#### RECORDS FOR THE EXERCISE:
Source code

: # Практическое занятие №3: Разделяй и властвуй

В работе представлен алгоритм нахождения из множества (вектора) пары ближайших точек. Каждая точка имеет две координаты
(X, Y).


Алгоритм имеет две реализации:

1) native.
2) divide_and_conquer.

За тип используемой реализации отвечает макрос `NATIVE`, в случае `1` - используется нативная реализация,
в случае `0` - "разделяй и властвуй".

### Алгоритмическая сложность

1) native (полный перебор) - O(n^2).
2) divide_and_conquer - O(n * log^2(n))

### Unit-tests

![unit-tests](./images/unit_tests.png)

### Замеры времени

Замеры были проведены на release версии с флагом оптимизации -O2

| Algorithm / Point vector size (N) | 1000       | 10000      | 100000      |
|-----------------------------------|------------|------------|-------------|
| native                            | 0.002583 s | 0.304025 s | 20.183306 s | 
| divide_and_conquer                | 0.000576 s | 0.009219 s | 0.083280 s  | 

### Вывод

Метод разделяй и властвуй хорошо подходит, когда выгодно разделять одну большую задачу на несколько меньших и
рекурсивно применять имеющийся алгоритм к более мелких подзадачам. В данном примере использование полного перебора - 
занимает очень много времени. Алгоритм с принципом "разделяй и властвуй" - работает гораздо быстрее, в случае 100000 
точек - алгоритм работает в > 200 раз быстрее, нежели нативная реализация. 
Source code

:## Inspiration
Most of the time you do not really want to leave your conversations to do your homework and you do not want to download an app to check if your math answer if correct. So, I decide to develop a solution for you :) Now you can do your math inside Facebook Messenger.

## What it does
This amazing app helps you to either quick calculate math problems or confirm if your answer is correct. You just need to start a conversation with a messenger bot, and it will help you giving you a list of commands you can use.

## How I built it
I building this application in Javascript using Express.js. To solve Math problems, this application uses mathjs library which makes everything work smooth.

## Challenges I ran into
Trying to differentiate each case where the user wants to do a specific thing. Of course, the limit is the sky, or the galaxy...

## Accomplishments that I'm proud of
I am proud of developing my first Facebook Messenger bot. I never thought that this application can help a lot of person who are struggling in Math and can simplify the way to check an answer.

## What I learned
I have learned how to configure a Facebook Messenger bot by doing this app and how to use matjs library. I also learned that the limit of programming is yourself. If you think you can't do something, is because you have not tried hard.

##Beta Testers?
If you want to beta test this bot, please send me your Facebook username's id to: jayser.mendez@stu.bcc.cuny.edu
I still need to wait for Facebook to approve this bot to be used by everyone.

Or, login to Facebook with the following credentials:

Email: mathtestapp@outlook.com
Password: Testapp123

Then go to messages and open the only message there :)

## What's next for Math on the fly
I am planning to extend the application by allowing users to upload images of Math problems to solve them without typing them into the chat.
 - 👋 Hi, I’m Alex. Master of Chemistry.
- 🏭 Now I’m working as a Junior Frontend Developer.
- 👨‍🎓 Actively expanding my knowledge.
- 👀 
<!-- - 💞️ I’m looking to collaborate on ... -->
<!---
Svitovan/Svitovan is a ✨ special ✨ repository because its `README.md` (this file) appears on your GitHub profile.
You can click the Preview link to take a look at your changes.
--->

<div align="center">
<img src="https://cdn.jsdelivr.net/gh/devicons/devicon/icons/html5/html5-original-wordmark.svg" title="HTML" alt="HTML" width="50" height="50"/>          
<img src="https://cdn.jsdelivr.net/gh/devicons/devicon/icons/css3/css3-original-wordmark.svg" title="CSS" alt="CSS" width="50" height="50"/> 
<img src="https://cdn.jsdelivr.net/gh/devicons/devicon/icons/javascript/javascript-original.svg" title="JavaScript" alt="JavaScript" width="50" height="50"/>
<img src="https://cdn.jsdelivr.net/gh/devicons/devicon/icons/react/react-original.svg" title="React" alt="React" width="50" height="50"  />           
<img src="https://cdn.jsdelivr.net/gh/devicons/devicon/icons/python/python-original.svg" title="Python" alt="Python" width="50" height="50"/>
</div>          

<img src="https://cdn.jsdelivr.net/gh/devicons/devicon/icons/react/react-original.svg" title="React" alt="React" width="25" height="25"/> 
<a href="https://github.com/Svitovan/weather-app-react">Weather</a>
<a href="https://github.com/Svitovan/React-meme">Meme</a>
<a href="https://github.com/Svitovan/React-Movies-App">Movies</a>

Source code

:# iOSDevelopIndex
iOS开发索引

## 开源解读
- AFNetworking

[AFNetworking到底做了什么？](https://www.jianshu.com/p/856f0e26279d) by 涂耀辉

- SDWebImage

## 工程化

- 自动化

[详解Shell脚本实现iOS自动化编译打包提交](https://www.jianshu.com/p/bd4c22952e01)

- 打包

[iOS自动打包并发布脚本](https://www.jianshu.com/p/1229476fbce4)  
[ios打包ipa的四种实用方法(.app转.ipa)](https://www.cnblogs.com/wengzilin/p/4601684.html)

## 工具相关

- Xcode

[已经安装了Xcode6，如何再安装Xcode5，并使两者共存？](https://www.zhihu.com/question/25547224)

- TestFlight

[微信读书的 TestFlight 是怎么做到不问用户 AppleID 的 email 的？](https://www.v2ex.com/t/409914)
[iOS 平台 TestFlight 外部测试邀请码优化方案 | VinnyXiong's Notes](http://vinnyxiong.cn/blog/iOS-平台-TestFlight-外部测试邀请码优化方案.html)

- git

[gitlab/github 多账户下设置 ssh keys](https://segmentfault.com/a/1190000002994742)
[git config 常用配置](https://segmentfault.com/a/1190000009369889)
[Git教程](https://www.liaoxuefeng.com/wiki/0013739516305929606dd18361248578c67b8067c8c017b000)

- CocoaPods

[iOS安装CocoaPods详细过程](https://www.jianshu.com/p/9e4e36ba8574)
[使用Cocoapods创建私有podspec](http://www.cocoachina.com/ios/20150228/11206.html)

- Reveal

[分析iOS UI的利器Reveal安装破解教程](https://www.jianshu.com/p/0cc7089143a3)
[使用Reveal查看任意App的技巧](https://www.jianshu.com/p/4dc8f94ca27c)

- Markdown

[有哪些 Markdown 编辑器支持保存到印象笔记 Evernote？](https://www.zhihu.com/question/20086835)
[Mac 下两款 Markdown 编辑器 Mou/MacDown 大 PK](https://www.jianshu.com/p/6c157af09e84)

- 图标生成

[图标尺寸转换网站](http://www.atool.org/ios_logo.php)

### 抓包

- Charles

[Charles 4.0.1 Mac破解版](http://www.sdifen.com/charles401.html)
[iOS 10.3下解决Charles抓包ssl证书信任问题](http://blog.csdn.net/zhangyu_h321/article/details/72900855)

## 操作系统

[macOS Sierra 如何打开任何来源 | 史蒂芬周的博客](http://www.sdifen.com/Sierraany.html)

#### YOUR OBJECTIVE:
Filter the entries and copy out every line with the word "tests".

#### RESULT:
### Unit-tests
![unit-tests](./images/unit_tests.png)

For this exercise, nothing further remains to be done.